ABD ile tekrar masaya oturmak, İran’a yaptırımların kalkması hiç mi önemli değil?

* * *

CUMA
günü Fransa, Birleşmiş Milletler Güvenlik Konseyi’nde İranla ilgili bir karar tasarısını üyelere sundu. Tasarıya göre, İran 31 Ağustos’a kadar uranyum zenginleştirme işlemlerine son vermeyecek olursa güvenlik konseyi yaptırım kararı alacak.

Bunlar ekonomik ya da diplomatik yaptırım olabilir. Ama tasarıda İran’a karşı güç kullanımı öngörülmüyor.

Yuvarlak masanın başındaki konuşmada gayet köşeli bir tavır görüyorum. Zaten son günlerde İran’dan gelen resmi mesajlarda da aynı hava vardı.

Hani Türkiye’nin kolaylaştırıcı rol oynamaya çalıştığı temaslarda İran’a, "ABD’nin masaya oturma önerisini yabana atmayın. Bakın bu çok önemli bir tutum değişikliği yararlanmak lazım" mesajları verilmişti de olumlu bir izlenim alınmıştı.

Dikkatlerin Lübnan savaşına çevrilmesi, İran’ın zaten Hizbullah ile ilişkisi ileri sürülerek hedef tahtasına oturtulması ve ne yaparsa yapsın ABD’nin hedefi olmaktan kurtulamayacağını hissetmesi yüzünden belki de, Tahran’da hava değişti.

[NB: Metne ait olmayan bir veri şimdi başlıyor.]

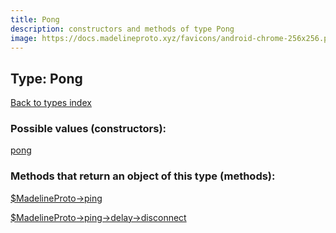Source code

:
 ```yaml
---
title: Pong
description: constructors and methods of type Pong
image: https://docs.madelineproto.xyz/favicons/android-chrome-256x256.png
---
```

## Type: Pong  
[Back to types index](index.md)



### Possible values (constructors):

[pong](../constructors/pong.md)  



### Methods that return an object of this type (methods):

[$MadelineProto->ping](../methods/ping.md)  

[$MadelineProto->ping->delay->disconnect](../methods/ping_delay_disconnect.md)  



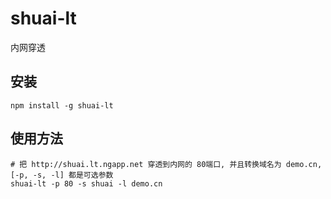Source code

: # shuai-lt

内网穿透

## 安装 ##

```
npm install -g shuai-lt
```

## 使用方法 ##

```
# 把 http://shuai.lt.ngapp.net 穿透到内网的 80端口, 并且转换域名为 demo.cn, [-p, -s, -l] 都是可选参数
shuai-lt -p 80 -s shuai -l demo.cn

```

İlk önce teklife açık oldukları yanıtını verdiler. Sonra çok muğlak buluyoruz dediler. Uranyum zenginleştirmeyi son vermeleri halinde, nükleer enerji geliştirmek için vaadedilen yardımların çok muğlak olduğunu, bundan vaz geçilmeyeceğini kimsenin garanti edemeyeceğini söylediler. Son olarak da Ağustos sonuna kadar yanıt vermeyeceklerini bildirdiler.

* * *

"VAZ geçmeyeceğiz."
Israrlı ve kararlı bir ton var yanıtında konuştuğum İranlının. Zaten Cumartesi günü de İran devlet radyosu, "Uluslararası kuruluşların haksız kararlarını kabul etmeyeceğiz" dememiş miydi?

Sizin için belki önemi yok ama biz İran’a yaptırım uygulanmasını istemiyoruz diyorum yuvarlak masadan kalkarken.